Pada Agustus, surat kabar itu menggunakan Digg Dialogg saat mewawancarai Menteri Keuangan AS Timothy F. Geithner. Pertanyaan yang dikirimkan the Journal berasal dari komunitas Digg.
"Itu adalah cara lain untuk lebih dekat dengan jejaring sosial, karena kami kira mereka akan menjadi wahana yang kian penting bagi masyarakat dalam mendapatkan konten-konten the Journal."
Chad Lorenz, editor majalah Slate edisi online, menyambut guncangan jejaring sosial. Menurut versi mesin pencari, lalu lintas di laman Slate itu rendah.
"Meski begitu, kami tahu orang-orang menafsirkan berbeda-beda. Kami tahu ada banyak cara di luar sana agar orang-orang mengunjungi satu situs ke situs lainnya," kata Lorenz.
Agar kontennya bisa diakses cepat oleh pembacanya, Slate menghimpun daftar panjang nama pembacanya di Twitter.
Kepala koresponden politik John Dickerson sendiri bahkan memiliki 1,2 juta follower. Memang masih di bawah Twitter aktor Ashton Kutcher, tetapi itu di atas Twitter-nya politisi Newt Gingrich dan penyanyi Justin Timberlake.
Di Facebook, Slate, yang dipunyai Washington Post Co, lebih inovatif dibandingkan kebanyakan situs berita lain. Slate membuat lima akun Facebook sepanjang tahun lalu untuk mempromosikan proyek-proyek individualnya.
Sebutlah "Fresca Fellowships" dari redaktur David Plotz yang memungkinkan reporter menghabiskan waktu sebulan untuk mengembangkan komunitas onlinenya mengerjakan tugasnya.
Salah satu fellowship diraih Dahlia Lithwick, yang tengah menuntaskan novelnya, "Saving Face," rata-rata satu halaman sehari, atas bantuan lebih dari 1.700 teman Facebook yang sumbang saran dengannya, dalam hal plot dan karakter novelnya di dinding Facebook.
Salah satu pertanyaan diajukan Lithwick di dinding Facebook: "Apakah yang paling mungkin dikatakan Cole kepada Erica ketika bertengkar?" Dia memperoleh lebih dari 50 komentar, salah satunya, "Kamu seperti ibumu saja," atau "Kamu nggak pernah lembut!"
Seperti kebanyakan publikasi lain, Slate tidak mengetahui pasti berapa banyak traffic dihasilkan dari upaya-upaya ini.
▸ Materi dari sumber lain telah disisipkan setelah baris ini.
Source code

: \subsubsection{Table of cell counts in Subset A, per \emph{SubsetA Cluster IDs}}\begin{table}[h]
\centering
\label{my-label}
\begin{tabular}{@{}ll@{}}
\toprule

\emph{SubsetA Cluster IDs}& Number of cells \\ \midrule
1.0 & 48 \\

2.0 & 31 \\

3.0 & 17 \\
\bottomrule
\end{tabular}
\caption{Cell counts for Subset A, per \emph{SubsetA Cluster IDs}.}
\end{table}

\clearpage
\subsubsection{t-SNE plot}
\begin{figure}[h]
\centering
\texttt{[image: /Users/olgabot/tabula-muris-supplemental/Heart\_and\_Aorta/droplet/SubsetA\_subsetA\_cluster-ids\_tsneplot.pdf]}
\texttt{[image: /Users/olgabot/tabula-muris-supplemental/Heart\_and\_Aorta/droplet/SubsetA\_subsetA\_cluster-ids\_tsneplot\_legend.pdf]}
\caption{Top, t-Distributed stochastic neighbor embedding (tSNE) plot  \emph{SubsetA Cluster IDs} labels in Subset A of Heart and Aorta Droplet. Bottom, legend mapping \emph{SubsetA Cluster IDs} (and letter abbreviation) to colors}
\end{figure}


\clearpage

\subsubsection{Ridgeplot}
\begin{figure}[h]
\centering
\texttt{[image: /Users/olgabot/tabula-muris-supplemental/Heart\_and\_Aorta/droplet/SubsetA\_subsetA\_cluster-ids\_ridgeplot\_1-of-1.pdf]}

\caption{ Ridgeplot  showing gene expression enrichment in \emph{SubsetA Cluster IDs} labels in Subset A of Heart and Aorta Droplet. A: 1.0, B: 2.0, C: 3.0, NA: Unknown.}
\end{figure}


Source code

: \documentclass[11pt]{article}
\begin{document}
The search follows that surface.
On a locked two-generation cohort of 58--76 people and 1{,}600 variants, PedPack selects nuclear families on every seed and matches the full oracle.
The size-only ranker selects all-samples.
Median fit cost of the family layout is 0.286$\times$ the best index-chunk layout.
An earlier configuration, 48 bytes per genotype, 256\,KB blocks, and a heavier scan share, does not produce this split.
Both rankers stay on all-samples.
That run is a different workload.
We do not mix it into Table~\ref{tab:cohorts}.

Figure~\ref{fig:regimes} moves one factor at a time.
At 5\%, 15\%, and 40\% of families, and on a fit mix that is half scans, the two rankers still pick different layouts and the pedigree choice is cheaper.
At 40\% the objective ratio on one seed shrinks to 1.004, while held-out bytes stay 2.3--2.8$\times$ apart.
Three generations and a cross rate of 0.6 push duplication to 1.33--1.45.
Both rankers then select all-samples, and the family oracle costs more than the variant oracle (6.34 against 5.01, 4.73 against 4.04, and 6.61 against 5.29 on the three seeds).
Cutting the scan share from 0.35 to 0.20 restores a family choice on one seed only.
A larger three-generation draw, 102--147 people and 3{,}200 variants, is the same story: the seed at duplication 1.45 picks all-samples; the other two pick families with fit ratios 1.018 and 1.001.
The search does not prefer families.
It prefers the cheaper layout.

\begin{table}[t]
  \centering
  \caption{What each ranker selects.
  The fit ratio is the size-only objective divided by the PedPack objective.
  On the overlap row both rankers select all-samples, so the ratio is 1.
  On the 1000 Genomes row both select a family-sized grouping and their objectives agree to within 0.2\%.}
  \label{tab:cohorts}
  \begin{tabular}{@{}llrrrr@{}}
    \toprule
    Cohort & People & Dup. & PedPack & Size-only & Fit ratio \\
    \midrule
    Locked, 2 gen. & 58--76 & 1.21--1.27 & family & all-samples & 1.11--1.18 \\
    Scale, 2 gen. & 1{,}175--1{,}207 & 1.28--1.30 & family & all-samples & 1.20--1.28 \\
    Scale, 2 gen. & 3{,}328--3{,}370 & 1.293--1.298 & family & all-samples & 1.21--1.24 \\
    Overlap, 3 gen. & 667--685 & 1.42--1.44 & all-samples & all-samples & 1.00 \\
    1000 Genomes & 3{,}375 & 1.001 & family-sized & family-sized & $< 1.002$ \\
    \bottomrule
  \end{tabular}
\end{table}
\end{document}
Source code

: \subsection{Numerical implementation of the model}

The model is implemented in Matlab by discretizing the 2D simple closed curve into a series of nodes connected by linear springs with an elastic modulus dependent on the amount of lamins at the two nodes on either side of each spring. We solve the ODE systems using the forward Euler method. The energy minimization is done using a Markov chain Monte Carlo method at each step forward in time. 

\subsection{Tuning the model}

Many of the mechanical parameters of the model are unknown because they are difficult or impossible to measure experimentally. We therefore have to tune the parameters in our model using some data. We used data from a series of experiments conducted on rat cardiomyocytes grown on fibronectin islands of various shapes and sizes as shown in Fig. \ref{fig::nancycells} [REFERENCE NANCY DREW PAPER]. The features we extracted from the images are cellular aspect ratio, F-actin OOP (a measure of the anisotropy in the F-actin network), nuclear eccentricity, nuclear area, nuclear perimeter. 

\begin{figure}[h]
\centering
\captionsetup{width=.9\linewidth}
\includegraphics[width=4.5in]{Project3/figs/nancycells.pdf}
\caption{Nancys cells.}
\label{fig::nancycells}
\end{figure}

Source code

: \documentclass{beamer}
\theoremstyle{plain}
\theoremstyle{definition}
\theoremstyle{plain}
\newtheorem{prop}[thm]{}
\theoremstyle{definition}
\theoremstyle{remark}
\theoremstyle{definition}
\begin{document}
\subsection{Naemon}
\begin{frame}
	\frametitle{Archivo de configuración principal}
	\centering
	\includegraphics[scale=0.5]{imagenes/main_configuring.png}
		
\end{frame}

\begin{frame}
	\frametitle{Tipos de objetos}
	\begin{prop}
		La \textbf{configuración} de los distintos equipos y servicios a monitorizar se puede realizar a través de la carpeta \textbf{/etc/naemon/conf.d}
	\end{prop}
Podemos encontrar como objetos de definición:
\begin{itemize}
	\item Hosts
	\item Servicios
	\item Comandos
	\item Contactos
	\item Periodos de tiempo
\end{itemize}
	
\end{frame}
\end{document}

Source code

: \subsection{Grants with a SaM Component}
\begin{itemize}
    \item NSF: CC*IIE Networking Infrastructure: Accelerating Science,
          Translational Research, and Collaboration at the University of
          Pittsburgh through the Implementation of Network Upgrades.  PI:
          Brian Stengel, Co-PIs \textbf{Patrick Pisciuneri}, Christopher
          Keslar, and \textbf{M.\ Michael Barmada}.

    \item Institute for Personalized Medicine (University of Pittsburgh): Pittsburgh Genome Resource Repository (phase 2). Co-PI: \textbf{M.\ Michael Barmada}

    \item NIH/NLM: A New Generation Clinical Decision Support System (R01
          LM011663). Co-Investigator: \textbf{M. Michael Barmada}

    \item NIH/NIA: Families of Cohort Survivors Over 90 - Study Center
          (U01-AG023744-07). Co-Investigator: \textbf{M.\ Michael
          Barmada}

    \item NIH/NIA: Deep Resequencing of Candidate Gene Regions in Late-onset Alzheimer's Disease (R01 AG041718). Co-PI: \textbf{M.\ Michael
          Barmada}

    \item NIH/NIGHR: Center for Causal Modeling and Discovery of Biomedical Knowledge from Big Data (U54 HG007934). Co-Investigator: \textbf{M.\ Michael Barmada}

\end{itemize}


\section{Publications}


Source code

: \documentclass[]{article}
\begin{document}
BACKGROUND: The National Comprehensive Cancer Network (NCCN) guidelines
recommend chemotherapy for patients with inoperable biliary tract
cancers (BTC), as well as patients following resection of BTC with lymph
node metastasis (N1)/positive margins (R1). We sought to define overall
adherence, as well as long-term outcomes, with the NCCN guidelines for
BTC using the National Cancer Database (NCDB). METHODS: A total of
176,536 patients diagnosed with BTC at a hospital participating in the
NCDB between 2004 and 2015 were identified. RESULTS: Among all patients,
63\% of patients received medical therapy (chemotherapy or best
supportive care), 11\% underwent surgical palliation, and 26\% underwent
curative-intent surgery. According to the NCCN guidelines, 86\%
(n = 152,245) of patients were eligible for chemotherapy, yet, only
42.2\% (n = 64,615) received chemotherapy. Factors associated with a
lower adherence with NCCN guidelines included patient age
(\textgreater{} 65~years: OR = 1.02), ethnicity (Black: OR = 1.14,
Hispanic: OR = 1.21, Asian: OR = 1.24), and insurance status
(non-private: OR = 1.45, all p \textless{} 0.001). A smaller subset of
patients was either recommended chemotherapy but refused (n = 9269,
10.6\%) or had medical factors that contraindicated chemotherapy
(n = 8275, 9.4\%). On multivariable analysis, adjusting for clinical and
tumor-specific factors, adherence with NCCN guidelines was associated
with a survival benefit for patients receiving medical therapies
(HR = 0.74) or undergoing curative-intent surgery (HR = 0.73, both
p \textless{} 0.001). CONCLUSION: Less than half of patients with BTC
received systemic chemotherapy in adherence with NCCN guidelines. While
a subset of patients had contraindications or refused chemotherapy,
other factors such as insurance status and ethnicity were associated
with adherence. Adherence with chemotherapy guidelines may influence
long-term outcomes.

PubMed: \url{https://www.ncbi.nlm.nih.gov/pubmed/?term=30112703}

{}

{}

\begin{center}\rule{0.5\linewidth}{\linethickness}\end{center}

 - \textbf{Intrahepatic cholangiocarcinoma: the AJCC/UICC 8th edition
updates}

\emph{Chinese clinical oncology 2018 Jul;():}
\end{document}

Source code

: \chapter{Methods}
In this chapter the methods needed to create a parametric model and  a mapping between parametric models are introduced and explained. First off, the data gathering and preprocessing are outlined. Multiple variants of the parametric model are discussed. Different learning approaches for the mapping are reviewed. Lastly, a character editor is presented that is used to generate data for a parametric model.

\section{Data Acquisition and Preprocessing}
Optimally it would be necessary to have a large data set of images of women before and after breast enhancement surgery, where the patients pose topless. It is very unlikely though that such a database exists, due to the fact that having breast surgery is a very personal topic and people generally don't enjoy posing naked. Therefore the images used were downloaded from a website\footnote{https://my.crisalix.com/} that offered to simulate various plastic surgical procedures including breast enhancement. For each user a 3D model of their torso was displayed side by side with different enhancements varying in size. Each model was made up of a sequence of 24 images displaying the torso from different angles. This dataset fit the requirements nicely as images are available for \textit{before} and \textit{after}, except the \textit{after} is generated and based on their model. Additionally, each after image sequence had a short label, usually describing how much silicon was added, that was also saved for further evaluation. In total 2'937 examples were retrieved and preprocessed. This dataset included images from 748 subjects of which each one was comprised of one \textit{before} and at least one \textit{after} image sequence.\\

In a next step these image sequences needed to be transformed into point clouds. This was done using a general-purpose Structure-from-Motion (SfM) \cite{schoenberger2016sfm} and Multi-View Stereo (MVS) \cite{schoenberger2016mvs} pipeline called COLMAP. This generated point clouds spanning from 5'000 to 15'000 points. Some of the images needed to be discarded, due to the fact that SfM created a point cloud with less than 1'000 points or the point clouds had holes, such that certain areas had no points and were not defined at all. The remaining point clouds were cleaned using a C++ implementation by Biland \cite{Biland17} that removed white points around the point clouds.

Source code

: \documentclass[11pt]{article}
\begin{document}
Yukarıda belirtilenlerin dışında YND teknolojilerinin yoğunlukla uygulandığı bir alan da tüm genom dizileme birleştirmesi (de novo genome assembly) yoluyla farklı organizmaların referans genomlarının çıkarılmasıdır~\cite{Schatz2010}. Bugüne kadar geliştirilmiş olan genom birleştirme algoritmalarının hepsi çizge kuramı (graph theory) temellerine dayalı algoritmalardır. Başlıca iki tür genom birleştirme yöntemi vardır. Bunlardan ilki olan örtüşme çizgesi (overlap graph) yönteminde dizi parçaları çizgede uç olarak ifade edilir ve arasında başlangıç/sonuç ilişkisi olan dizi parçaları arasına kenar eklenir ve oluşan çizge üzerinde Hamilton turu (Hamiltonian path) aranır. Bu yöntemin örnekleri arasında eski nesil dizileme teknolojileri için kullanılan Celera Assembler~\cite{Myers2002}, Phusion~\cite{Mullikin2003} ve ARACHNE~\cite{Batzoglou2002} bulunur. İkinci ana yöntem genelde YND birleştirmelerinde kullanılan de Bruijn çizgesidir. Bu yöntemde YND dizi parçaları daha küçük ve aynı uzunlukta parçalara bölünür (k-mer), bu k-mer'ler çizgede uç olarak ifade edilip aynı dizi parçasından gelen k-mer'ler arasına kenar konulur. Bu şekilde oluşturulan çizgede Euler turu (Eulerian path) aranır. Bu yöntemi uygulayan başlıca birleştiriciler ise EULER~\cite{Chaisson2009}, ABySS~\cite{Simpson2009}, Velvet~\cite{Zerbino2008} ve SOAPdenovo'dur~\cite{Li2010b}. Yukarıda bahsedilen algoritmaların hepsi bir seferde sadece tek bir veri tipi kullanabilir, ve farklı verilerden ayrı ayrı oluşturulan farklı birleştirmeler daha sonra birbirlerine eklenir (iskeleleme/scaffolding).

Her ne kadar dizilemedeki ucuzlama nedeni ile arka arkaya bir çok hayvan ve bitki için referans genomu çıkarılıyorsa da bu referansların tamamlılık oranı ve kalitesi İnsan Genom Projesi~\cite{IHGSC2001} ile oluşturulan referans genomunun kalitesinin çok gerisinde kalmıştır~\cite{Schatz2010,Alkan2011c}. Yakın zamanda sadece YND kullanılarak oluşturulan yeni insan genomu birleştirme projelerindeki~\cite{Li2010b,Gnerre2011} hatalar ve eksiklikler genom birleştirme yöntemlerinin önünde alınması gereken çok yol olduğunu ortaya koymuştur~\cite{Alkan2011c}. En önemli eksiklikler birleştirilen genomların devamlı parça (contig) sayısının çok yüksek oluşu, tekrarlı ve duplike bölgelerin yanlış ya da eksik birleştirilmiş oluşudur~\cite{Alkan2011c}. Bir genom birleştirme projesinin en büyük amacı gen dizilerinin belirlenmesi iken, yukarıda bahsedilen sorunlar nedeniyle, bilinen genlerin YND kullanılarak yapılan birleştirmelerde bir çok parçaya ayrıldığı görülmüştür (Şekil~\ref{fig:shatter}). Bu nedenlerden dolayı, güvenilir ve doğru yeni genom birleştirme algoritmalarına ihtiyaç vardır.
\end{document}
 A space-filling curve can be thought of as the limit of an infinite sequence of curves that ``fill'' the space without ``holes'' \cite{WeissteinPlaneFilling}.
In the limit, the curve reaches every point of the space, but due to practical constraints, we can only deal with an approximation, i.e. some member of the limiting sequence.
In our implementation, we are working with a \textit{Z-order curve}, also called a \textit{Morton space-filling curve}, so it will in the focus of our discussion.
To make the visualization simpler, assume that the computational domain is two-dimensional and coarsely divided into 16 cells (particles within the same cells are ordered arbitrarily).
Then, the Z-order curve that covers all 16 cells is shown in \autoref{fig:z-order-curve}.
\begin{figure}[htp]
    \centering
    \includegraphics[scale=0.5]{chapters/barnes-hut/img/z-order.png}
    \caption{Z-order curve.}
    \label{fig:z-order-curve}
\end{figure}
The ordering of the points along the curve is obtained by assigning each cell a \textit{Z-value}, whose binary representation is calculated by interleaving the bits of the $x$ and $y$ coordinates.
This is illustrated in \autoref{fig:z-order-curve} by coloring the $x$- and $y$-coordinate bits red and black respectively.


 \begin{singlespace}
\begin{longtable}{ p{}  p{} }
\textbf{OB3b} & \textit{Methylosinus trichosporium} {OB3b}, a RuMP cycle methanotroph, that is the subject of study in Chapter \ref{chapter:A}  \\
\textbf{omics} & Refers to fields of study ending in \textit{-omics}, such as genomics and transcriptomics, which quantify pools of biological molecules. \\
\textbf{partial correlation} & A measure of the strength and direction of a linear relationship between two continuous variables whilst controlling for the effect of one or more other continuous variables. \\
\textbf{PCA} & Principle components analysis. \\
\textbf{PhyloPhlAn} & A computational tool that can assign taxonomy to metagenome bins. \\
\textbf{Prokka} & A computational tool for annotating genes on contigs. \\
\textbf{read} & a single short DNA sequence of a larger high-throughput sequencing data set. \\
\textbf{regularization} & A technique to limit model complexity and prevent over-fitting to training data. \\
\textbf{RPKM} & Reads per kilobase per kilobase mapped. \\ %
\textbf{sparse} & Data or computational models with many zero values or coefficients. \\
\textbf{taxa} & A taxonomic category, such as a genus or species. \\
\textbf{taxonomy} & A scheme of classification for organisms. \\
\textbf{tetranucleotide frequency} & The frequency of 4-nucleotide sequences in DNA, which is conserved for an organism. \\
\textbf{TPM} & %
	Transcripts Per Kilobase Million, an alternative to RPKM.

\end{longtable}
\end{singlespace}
Dan kebanyakan interaksi dengan pembaca terjadi lewat Facebook dan Twitter.
Dari sebuah sudut di kantornya di Dupont Circle di Washington D.C, Plotz berkata, "Saya berusaha keras meyakinkan kolega saya untuk memahami bahwa kami tidak tergantung pada ide bahwa promosi laman Slate akan sangat menentukan lamannya."
Apa yang dimaksud traffic dalam jejaring sosial, tergantung pada situs web. Sejumlah pihak melihat ada lompatan di tingkat artikel, kendati sulit diketahui berapa banyak yang berasal dari optimasi mesin pencari dan berapa banyak yang berasal dari jejaring sosial.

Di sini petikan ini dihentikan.